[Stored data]
····················

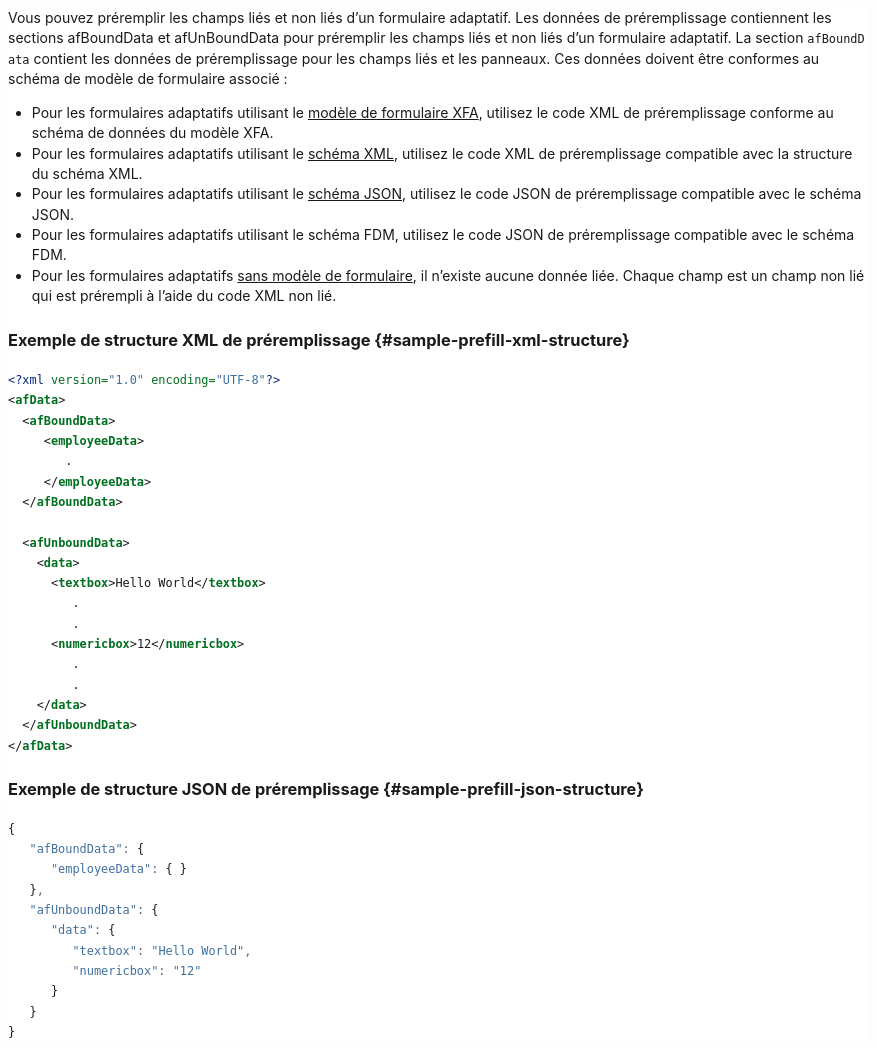 Vous pouvez préremplir les champs liés et non liés d’un formulaire adaptatif. Les données de préremplissage contiennent les sections afBoundData et afUnBoundData pour préremplir les champs liés et non liés d’un formulaire adaptatif. La section `afBoundData` contient les données de préremplissage pour les champs liés et les panneaux. Ces données doivent être conformes au schéma de modèle de formulaire associé :

- Pour les formulaires adaptatifs utilisant le [modèle de formulaire XFA](#xfa-based-af), utilisez le code XML de préremplissage conforme au schéma de données du modèle XFA.
- Pour les formulaires adaptatifs utilisant le [schéma XML](#xml-schema-af), utilisez le code XML de préremplissage compatible avec la structure du schéma XML.
- Pour les formulaires adaptatifs utilisant le [schéma JSON](#json-schema-based-adaptive-forms), utilisez le code JSON de préremplissage compatible avec le schéma JSON.
- Pour les formulaires adaptatifs utilisant le schéma FDM, utilisez le code JSON de préremplissage compatible avec le schéma FDM.
- Pour les formulaires adaptatifs [sans modèle de formulaire](#adaptive-form-with-no-form-model), il n’existe aucune donnée liée. Chaque champ est un champ non lié qui est prérempli à l’aide du code XML non lié.

### Exemple de structure XML de préremplissage {#sample-prefill-xml-structure}

```xml
<?xml version="1.0" encoding="UTF-8"?>
<afData>
  <afBoundData>
     <employeeData>
        .
     </employeeData>
  </afBoundData>

  <afUnboundData>
    <data>
      <textbox>Hello World</textbox>
         .
         .
      <numericbox>12</numericbox>
         .
         .
    </data>
  </afUnboundData>
</afData>
```

### Exemple de structure JSON de préremplissage {#sample-prefill-json-structure}

```javascript
{
   "afBoundData": {
      "employeeData": { }
   },
   "afUnboundData": {
      "data": {
         "textbox": "Hello World",
         "numericbox": "12"
      }
   }
}
```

····················

» **PROMPT**: The answer must consist only of the lines from the beginning of the entries above through the line that holds "- Pour les formulaires adaptatifs utilisant le schéma", reproduced exactly and without pictures.

» **EXERCISE OUTPUT**:
 Vous pouvez préremplir les champs liés et non liés d’un formulaire adaptatif. Les données de préremplissage contiennent les sections afBoundData et afUnBoundData pour préremplir les champs liés et non liés d’un formulaire adaptatif. La section `afBoundData` contient les données de préremplissage pour les champs liés et les panneaux. Ces données doivent être conformes au schéma de modèle de formulaire associé :

- Pour les formulaires adaptatifs utilisant le [modèle de formulaire XFA](#xfa-based-af), utilisez le code XML de préremplissage conforme au schéma de données du modèle XFA.
- Pour les formulaires adaptatifs utilisant le [schéma XML](#xml-schema-af), utilisez le code XML de préremplissage compatible avec la structure du schéma XML.
- Pour les formulaires adaptatifs utilisant le [schéma JSON](#json-schema-based-adaptive-forms), utilisez le code JSON de préremplissage compatible avec le schéma JSON.
- Pour les formulaires adaptatifs utilisant le schéma FDM, utilisez le code JSON de préremplissage compatible avec le schéma FDM.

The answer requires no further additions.